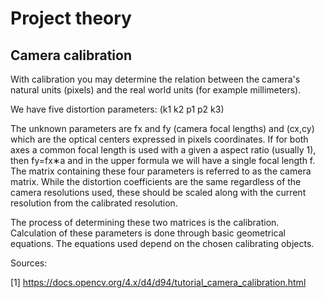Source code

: # Project theory

## Camera calibration
With calibration you may determine the relation between the camera's natural units (pixels) and the real world units (for example millimeters).

We have five distortion parameters: (k1 k2 p1 p2 k3)

The unknown parameters are fx and fy (camera focal lengths) and (cx,cy) which are the optical centers expressed in pixels coordinates. If for both axes a common focal length is used with a given a aspect ratio (usually 1), then fy=fx∗a and in the upper formula we will have a single focal length f. The matrix containing these four parameters is referred to as the camera matrix. While the distortion coefficients are the same regardless of the camera resolutions used, these should be scaled along with the current resolution from the calibrated resolution.

The process of determining these two matrices is the calibration. Calculation of these parameters is done through basic geometrical equations. The equations used depend on the chosen calibrating objects.

Sources:

[1] https://docs.opencv.org/4.x/d4/d94/tutorial_camera_calibration.html
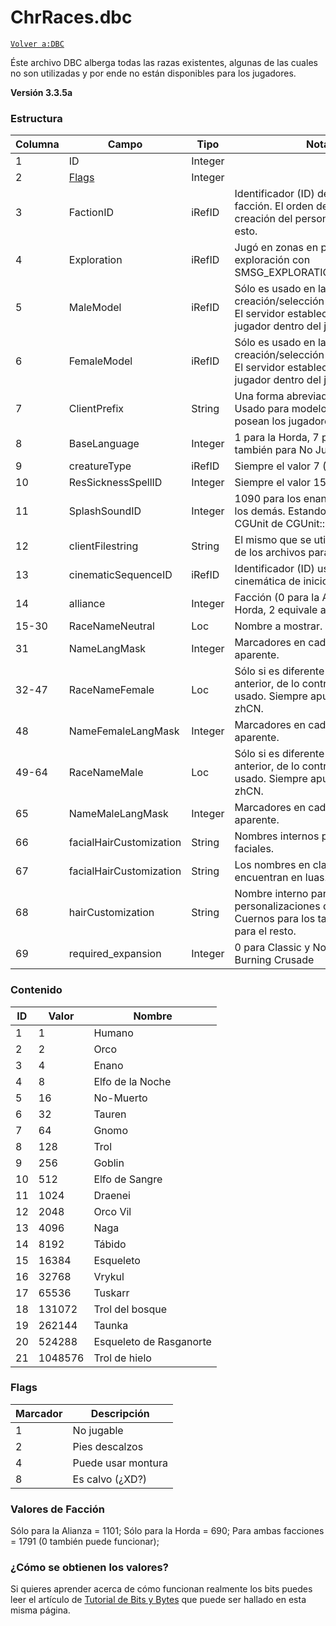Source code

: # ChrRaces.dbc

[`Volver a:DBC`](dbc-index)

Éste archivo DBC alberga todas las razas existentes, algunas de las cuales no son utilizadas y por ende no están disponibles para los jugadores.

**Versión 3.3.5a**

### Estructura

| Columna | Campo                   | Tipo         | Notas                                                                                                                           |
|---------|-------------------------|--------------|---------------------------------------------------------------------------------------------------------------------------------|
| 1       | ID                      | Integer      |                                                                                                                                 |
| 2       | [Flags](#flags)         | Integer      |                                                                                                                                 |
| 3       | FactionID               | iRefID       | Identificador (ID) de la plantilla de facción. El orden de la pantalla en la creación del personaje depende de esto.            |
| 4       | Exploration             | iRefID       | Jugó en zonas en proceso de exploración con SMSG_EXPLORATION_EXPERIENCE.                                                        |
| 5       | MaleModel               | iRefID       | Sólo es usado en la pantalla de creación/selección de personajes. El servidor establece el modelo del jugador dentro del juego. |
| 6       | FemaleModel             | iRefID       | Sólo es usado en la pantalla de creación/selección de personajes. El servidor establece el modelo del jugador dentro del juego. |
| 7       | ClientPrefix            | String       | Una forma abreviada del nombre. Usado para modelos de cascos que posean los jugadores.                                          |
| 8       | BaseLanguage            | Integer      | 1 para la Horda, 7 para la Alianza y también para No Jugable.                                                                   |
| 9       | creatureType            | iRefID       | Siempre el valor 7 (Humanoide).                                                                                                 |
| 10      | ResSicknessSpellID      | Integer      | Siempre el valor 15007.                                                                                                         |
| 11      | SplashSoundID           | Integer      | 1090 para los enanos, 1096 para los demás. Estando almacenado en CGUnit de CGUnit::PostInit.                                    |
| 12      | clientFilestring        | String       | El mismo que se utiliza en las rutas de los archivos para los modelos.                                                          |
| 13      | cinematicSequenceID     | iRefID       | Identificador (ID) usado para la cinemática de inicio.                                                                          |
| 14      | alliance                | Integer      | Facción (0 para la Alianza, 1 para la Horda, 2 equivale a No Disponible)                                                        |
| 15-30   | RaceNameNeutral         | Loc          | Nombre a mostrar.                                                                                                               |
| 31      | NameLangMask            | Integer      | Marcadores en cadena, sin uso aparente.                                                                                         |
| 32-47   | RaceNameFemale          | Loc          | Sólo si es diferente del nombre anterior, de lo contrario no es usado. Siempre apunta a NULL para zhCN.                         |
| 48      | NameFemaleLangMask      | Integer      | Marcadores en cadena, sin uso aparente.                                                                                         |
| 49-64   | RaceNameMale            | Loc          | Sólo si es diferente del nombre anterior, de lo contrario no es usado. Siempre apunta a NULL para zhCN.                         |
| 65      | NameMaleLangMask        | Integer      | Marcadores en cadena, sin uso aparente.                                                                                         |
| 66      | facialHairCustomization | String       | Nombres internos para los rasgos faciales.                                                                                      |
| 67      | facialHairCustomization | String       | Los nombres en clave se encuentran en luas.                                                                                     |
| 68      | hairCustomization       | String       | Nombre interno para las personalizaciones del cabello. Cuernos para los tauren, normal para el resto.                           |
| 69      | required_expansion      | Integer      | 0 para Classic y No Jugable, 1 para Burning Crusade                                                                             |

### Contenido

| ID | Valor    | Nombre                  |
|----|----------|-------------------------|
| 1  | 1        | Humano                  |
| 2  | 2        | Orco                    |
| 3  | 4        | Enano                   |
| 4  | 8        | Elfo de la Noche        |
| 5  | 16       | No-Muerto               |
| 6  | 32       | Tauren                  |
| 7  | 64       | Gnomo                   |
| 8  | 128      | Trol                    |
| 9  | 256      | Goblin                  |
| 10 | 512      | Elfo de Sangre          |
| 11 | 1024     | Draenei                 |
| 12 | 2048     | Orco Vil                |
| 13 | 4096     | Naga                    |
| 14 | 8192     | Tábido                  |
| 15 | 16384    | Esqueleto               |
| 16 | 32768    | Vrykul                  |
| 17 | 65536    | Tuskarr                 |
| 18 | 131072   | Trol del bosque         |
| 19 | 262144   | Taunka                  |
| 20 | 524288   | Esqueleto de Rasganorte |
| 21 | 1048576  | Trol de hielo           |

### Flags

| Marcador | Descripción        |
|----------|--------------------|
| 1        | No jugable         |
| 2        | Pies descalzos     |
| 4        | Puede usar montura |
| 8        | Es calvo (¿XD?)    |


### Valores de Facción

Sólo para la Alianza = 1101;
Sólo para la Horda = 690;
Para ambas facciones = 1791 (0 también puede funcionar);


### ¿Cómo se obtienen los valores?

Si quieres aprender acerca de cómo funcionan realmente los bits puedes leer el artículo de [Tutorial de Bits y Bytes](Bit-and_bytes-tutorial) que puede ser hallado en esta misma página.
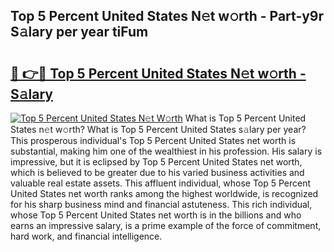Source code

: ## Top 5 Percent United States N𝚎t w𝚘rth - Part-y9r S𝚊lary per year tiFum

# <h2><a href="http://gc2max.nevu.top/?p=Top+5+Percent+United+States">🔗 👉🔴 Top 5 Percent United States N𝚎t w𝚘rth - S𝚊lary</a></h2>

[![Top 5 Percent United States N𝚎t W𝚘rth](https://i.imgur.com/Oavwk0R.jpeg)](http://gc2max.nevu.top/?p=Top+5+Percent+United+States)
What is Top 5 Percent United States n𝚎t w𝚘rth? What is Top 5 Percent United States s𝚊lary per year?
This prosperous individual's Top 5 Percent United States net worth is substantial, making him one of the wealthiest in his profession. His salary is impressive, but it is eclipsed by Top 5 Percent United States net worth, which is believed to be greater due to his varied business activities and valuable real estate assets. This affluent individual, whose Top 5 Percent United States net worth ranks among the highest worldwide, is recognized for his sharp business mind and financial astuteness. This rich individual, whose Top 5 Percent United States net worth is in the billions and who earns an impressive salary, is a prime example of the force of commitment, hard work, and financial intelligence.
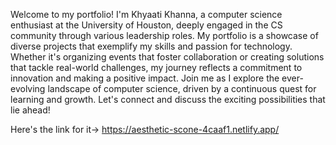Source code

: Welcome to my portfolio! I'm Khyaati Khanna, a computer science enthusiast at the University of Houston, deeply engaged in the CS community through various leadership roles. My portfolio is a showcase of diverse projects that exemplify my skills and passion for technology. Whether it's organizing events that foster collaboration or creating solutions that tackle real-world challenges, my journey reflects a commitment to innovation and making a positive impact. Join me as I explore the ever-evolving landscape of computer science, driven by a continuous quest for learning and growth. Let's connect and discuss the exciting possibilities that lie ahead!

Here's the link for it-> https://aesthetic-scone-4caaf1.netlify.app/
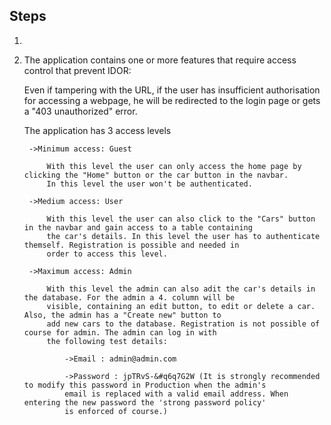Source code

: ## Steps

1. 

2. The application contains one or more features that require access control that prevent IDOR:
    
    Even if tampering with the URL, if the user has insufficient authorisation for accessing a webpage, he will be redirected to the login page or gets a "403 unauthorized" error.

    The application has 3 access levels

        ->Minimum access: Guest

            With this level the user can only access the home page by clicking the "Home" button or the car button in the navbar.
            In this level the user won't be authenticated.

        ->Medium access: User

            With this level the user can also click to the "Cars" button in the navbar and gain access to a table containing
            the car's details. In this level the user has to authenticate themself. Registration is possible and needed in
            order to access this level.

        ->Maximum access: Admin

            With this level the admin can also adit the car's details in the database. For the admin a 4. column will be
            visible, containing an edit button, to edit or delete a car. Also, the admin has a "Create new" button to
            add new cars to the database. Registration is not possible of course for admin. The admin can log in with
            the following test details:

                ->Email : admin@admin.com

                ->Password : jpTRvS-&#q6q7G2W (It is strongly recommended to modify this password in Production when the admin's
                email is replaced with a valid email address. When entering the new password the 'strong password policy'
                is enforced of course.)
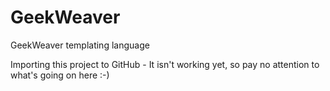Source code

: GeekWeaver
==========

GeekWeaver templating language

Importing this project to GitHub - It isn't working yet, so pay no attention to what's going on here :-)
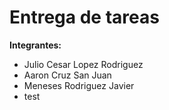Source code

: # Entrega de tareas

**Integrantes:**

- Julio Cesar Lopez Rodriguez
- Aaron Cruz San Juan
- Meneses Rodriguez Javier
- test
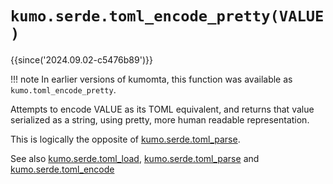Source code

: # `kumo.serde.toml_encode_pretty(VALUE)`

{{since('2024.09.02-c5476b89')}}

!!! note
    In earlier versions of kumomta, this function was available
    as `kumo.toml_encode_pretty`.

Attempts to encode VALUE as its TOML equivalent, and returns that value
serialized as a string, using pretty, more human readable representation.

This is logically the opposite of [kumo.serde.toml_parse](toml_parse.md).

See also [kumo.serde.toml_load](toml_load.md),
[kumo.serde.toml_parse](toml_parse.md) and
[kumo.serde.toml_encode](toml_encode.md)


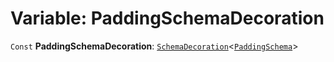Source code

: # Variable: PaddingSchemaDecoration

`Const` **PaddingSchemaDecoration**: [`SchemaDecoration`](/en/auto-docs/editor/interfaces/SchemaDecoration-1.md)<[`PaddingSchema`](/en/auto-docs/editor/interfaces/PaddingSchema-1.md)>

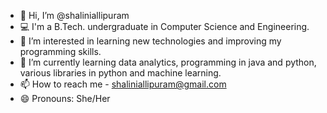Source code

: - 👋 Hi, I’m @shaliniallipuram
- 💻 I'm a B.Tech. undergraduate in Computer Science and Engineering.
- 👀 I’m interested in learning new technologies and improving my programming skills.
- 🌱 I’m currently learning data analytics, programming in java and python, various libraries in python and machine learning.
- 📫 How to reach me - shaliniallipuram@gmail.com
- 😄 Pronouns: She/Her

<!---
shaliniallipuram/shaliniallipuram is a ✨ special ✨ repository because its `README.md` (this file) appears on your GitHub profile.
You can click the Preview link to take a look at your changes.
--->
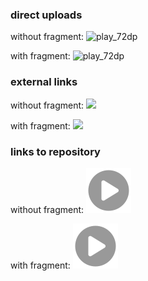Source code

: ### direct uploads

without fragment:
![play_72dp](https://user-images.githubusercontent.com/236297/148308052-c73ff3ba-27cf-41d0-8e97-819d33d0a159.png)

with fragment:
![play_72dp](https://user-images.githubusercontent.com/236297/148308052-c73ff3ba-27cf-41d0-8e97-819d33d0a159.png#foo)

### external links

without fragment:
![](https://chester.me/images/play_72dp.png)

with fragment:
![](https://chester.me/images/play_72dp.png)

### links to repository

without fragment:
![](play_72dp.png)

with fragment:
![](play_72dp.png#foo)

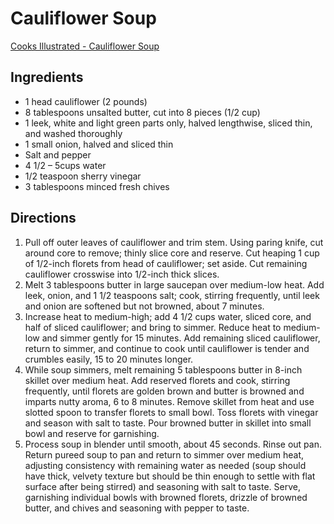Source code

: # Cauliflower Soup
[Cooks Illustrated - Cauliflower Soup](https://www.cooksillustrated.com/recipes/7491-cauliflower-soup)

## Ingredients
- 1 head cauliflower (2 pounds)
- 8 tablespoons unsalted butter, cut into 8 pieces (1/2 cup)
- 1 leek, white and light green parts only, halved lengthwise, sliced thin, and washed thoroughly
- 1 small onion, halved and sliced thin
- Salt and pepper
- 4 1/2 – 5cups water
- 1/2 teaspoon sherry vinegar
- 3 tablespoons minced fresh chives

## Directions
1. Pull off outer leaves of cauliflower and trim stem. Using paring knife, cut around core to remove; thinly slice core and reserve. Cut heaping 1 cup of 1/2-inch florets from head of cauliflower; set aside. Cut remaining cauliflower crosswise into 1/2-inch thick slices.
2. Melt 3 tablespoons butter in large saucepan over medium-low heat. Add leek, onion, and 1 1/2 teaspoons salt; cook, stirring frequently, until leek and onion are softened but not browned, about 7 minutes.
3. Increase heat to medium-high; add 4 1/2 cups water, sliced core, and half of sliced cauliflower; and bring to simmer. Reduce heat to medium-low and simmer gently for 15 minutes. Add remaining sliced cauliflower, return to simmer, and continue to cook until cauliflower is tender and crumbles easily, 15 to 20 minutes longer.
4. While soup simmers, melt remaining 5 tablespoons butter in 8-inch skillet over medium heat. Add reserved florets and cook, stirring frequently, until florets are golden brown and butter is browned and imparts nutty aroma, 6 to 8 minutes. Remove skillet from heat and use slotted spoon to transfer florets to small bowl. Toss florets with vinegar and season with salt to taste. Pour browned butter in skillet into small bowl and reserve for garnishing.
5. Process soup in blender until smooth, about 45 seconds. Rinse out pan. Return pureed soup to pan and return to simmer over medium heat, adjusting consistency with remaining water as needed (soup should have thick, velvety texture but should be thin enough to settle with flat surface after being stirred) and seasoning with salt to taste. Serve, garnishing individual bowls with browned florets, drizzle of browned butter, and chives and seasoning with pepper to taste.
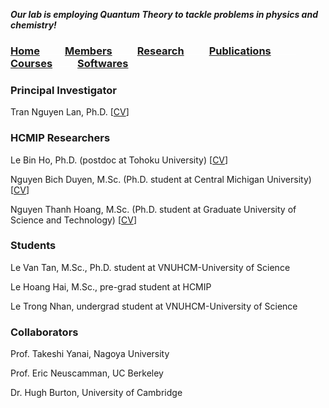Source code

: **_Our lab is employing Quantum Theory to tackle problems in physics and chemistry!_**
  
### [Home](index.md)<img src="test_space.png" width="40" height="1">[Members](members.md)<img src="test_space.png" width="40" height="1">[Research](research.md)<img src="test_space.png" width="40" height="1">[Publications](Publications)<img src="test_space.png" width="40" height="1">[Courses](Courses)<img src="test_space.png" width="40" height="1">[Softwares](softwares.md)

### **Principal Investigator**
Tran Nguyen Lan, Ph.D. [[CV](LanTran_CV_0421.pdf)]

### **HCMIP Researchers**
Le Bin Ho, Ph.D. (postdoc at Tohoku University) [[CV](DrLeBinHo-CV.pdf)]

Nguyen Bich Duyen, M.Sc. (Ph.D. student at Central Michigan University) [[CV](NguyenBichDuyen-EN.pdf)]

Nguyen Thanh Hoang, M.Sc. (Ph.D. student at Graduate University of Science and Technology) [[CV](NguyenThanhHoang-CV.pdf)]

### **Students**
Le Van Tan, M.Sc., Ph.D. student at VNUHCM-University of Science

Le Hoang Hai, M.Sc., pre-grad student at HCMIP

Le Trong Nhan, undergrad student at VNUHCM-University of Science
  
### **Collaborators**
  Prof. Takeshi Yanai, Nagoya University

  Prof. Eric Neuscamman, UC Berkeley

  Dr. Hugh Burton, University of Cambridge  
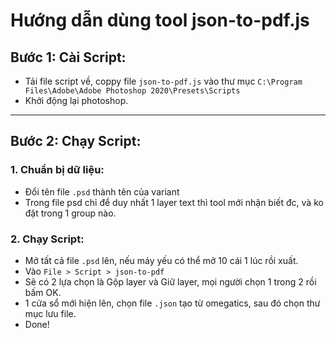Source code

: # Hướng dẫn dùng tool json-to-pdf.js

## Bước 1: Cài Script:
- Tải file script về, coppy file `json-to-pdf.js` vào thư mục `C:\Program Files\Adobe\Adobe Photoshop 2020\Presets\Scripts`
- Khởi động lại photoshop.
---
## Bước 2: Chạy Script:
### 1. Chuẩn bị dữ liệu:
- Đổi tên file `.psd` thành tên của variant
- Trong file psd chỉ để duy nhất 1 layer text thì tool mới nhận biết đc, và ko đặt trong 1 group nào.
### 2. Chạy Script:
- Mở tất cả file `.psd` lên, nếu máy yếu có thể mở 10 cái 1 lúc rồi xuất.
- Vào `File > Script > json-to-pdf`
- Sẽ có 2 lựa chọn là Gộp layer và Giữ layer, mọi người chọn 1 trong 2 rồi bấm OK.
- 1 cửa sổ mới hiện lên, chọn file `.json` tạo từ omegatics, sau đó chọn thư mục lưu file.
- Done!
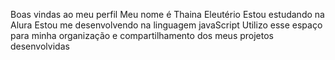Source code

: Boas vindas ao meu perfil
Meu nome é Thaina Eleutério 
Estou estudando na Alura
Estou me desenvolvendo na linguagem javaScript
Utilizo esse espaço para minha organização e compartilhamento dos meus projetos desenvolvidas
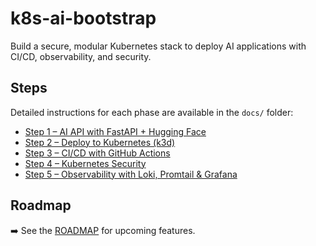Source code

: # k8s-ai-bootstrap

Build a secure, modular Kubernetes stack to deploy AI applications with CI/CD, observability, and security.

## Steps

Detailed instructions for each phase are available in the `docs/` folder:

- [Step 1 – AI API with FastAPI + Hugging Face](docs/01-ai-api-fastapi.md)
- [Step 2 – Deploy to Kubernetes (k3d)](docs/02-kubernetes-k3d.md)
- [Step 3 – CI/CD with GitHub Actions](docs/03-ci-cd-github-actions.md)
- [Step 4 – Kubernetes Security](docs/04-security-k8s.md)
- [Step 5 – Observability with Loki, Promtail & Grafana](docs/05-observability.md)
## Roadmap

➡️ See the [ROADMAP](ROADMAP.md) for upcoming features.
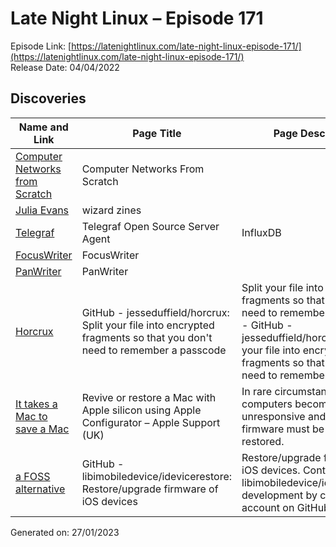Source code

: # Late Night Linux – Episode 171
Episode Link: [https://latenightlinux.com/late-night-linux-episode-171/](https://latenightlinux.com/late-night-linux-episode-171/)  
Release Date: 04/04/2022
## Discoveries

| Name and Link | Page Title | Page Description |
| ----- | ----- | ----- |
| [Computer Networks from Scratch](https://www.networksfromscratch.com/) | Computer Networks From Scratch |  |
| [Julia Evans](https://wizardzines.com/) | wizard zines |  |
| [Telegraf](https://www.influxdata.com/time-series-platform/telegraf/) | Telegraf Open Source Server Agent | InfluxDB | Telegraf is plugin-driven server agent written in Go for collecting metrics & data on the system. Download the latest Telegraf today for free! |
| [FocusWriter](https://gottcode.org/focuswriter/) | FocusWriter |  |
| [PanWriter](https://panwriter.com) | PanWriter |  |
| [Horcrux](https://github.com/jesseduffield/horcrux) | GitHub - jesseduffield/horcrux: Split your file into encrypted fragments so that you don't need to remember a passcode | Split your file into encrypted fragments so that you don't need to remember a passcode - GitHub - jesseduffield/horcrux: Split your file into encrypted fragments so that you don't need to remember a passcode |
| [It takes a Mac to save a Mac](https://support.apple.com/en-gb/guide/apple-configurator-mac/apdd5f3c75ad/mac) | Revive or restore a Mac with Apple silicon using Apple Configurator – Apple Support (UK) | In rare circumstances, Apple computers become unresponsive and the chip’s firmware must be revived or restored. |
| [a FOSS alternative](https://github.com/libimobiledevice/idevicerestore) | GitHub - libimobiledevice/idevicerestore: Restore/upgrade firmware of iOS devices | Restore/upgrade firmware of iOS devices. Contribute to libimobiledevice/idevicerestore development by creating an account on GitHub. |

Generated on: 27/01/2023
---*---
**WHAT NEEDS TO BE DONE:**
Write out exactly the opening lines of the data, stopping after the line that holds "Columna | Campo". Exclude pictures.

**TASK RESULT:**
Source code

: # Project theory

## Camera calibration
With calibration you may determine the relation between the camera's natural units (pixels) and the real world units (for example millimeters).

We have five distortion parameters: (k1 k2 p1 p2 k3)

The unknown parameters are fx and fy (camera focal lengths) and (cx,cy) which are the optical centers expressed in pixels coordinates. If for both axes a common focal length is used with a given a aspect ratio (usually 1), then fy=fx∗a and in the upper formula we will have a single focal length f. The matrix containing these four parameters is referred to as the camera matrix. While the distortion coefficients are the same regardless of the camera resolutions used, these should be scaled along with the current resolution from the calibrated resolution.

The process of determining these two matrices is the calibration. Calculation of these parameters is done through basic geometrical equations. The equations used depend on the chosen calibrating objects.

Sources:

[1] https://docs.opencv.org/4.x/d4/d94/tutorial_camera_calibration.html
Source code

: # ChrRaces.dbc

[`Volver a:DBC`](dbc-index)

Éste archivo DBC alberga todas las razas existentes, algunas de las cuales no son utilizadas y por ende no están disponibles para los jugadores.

**Versión 3.3.5a**

### Estructura

| Columna | Campo                   | Tipo         | Notas                                                                                                                           |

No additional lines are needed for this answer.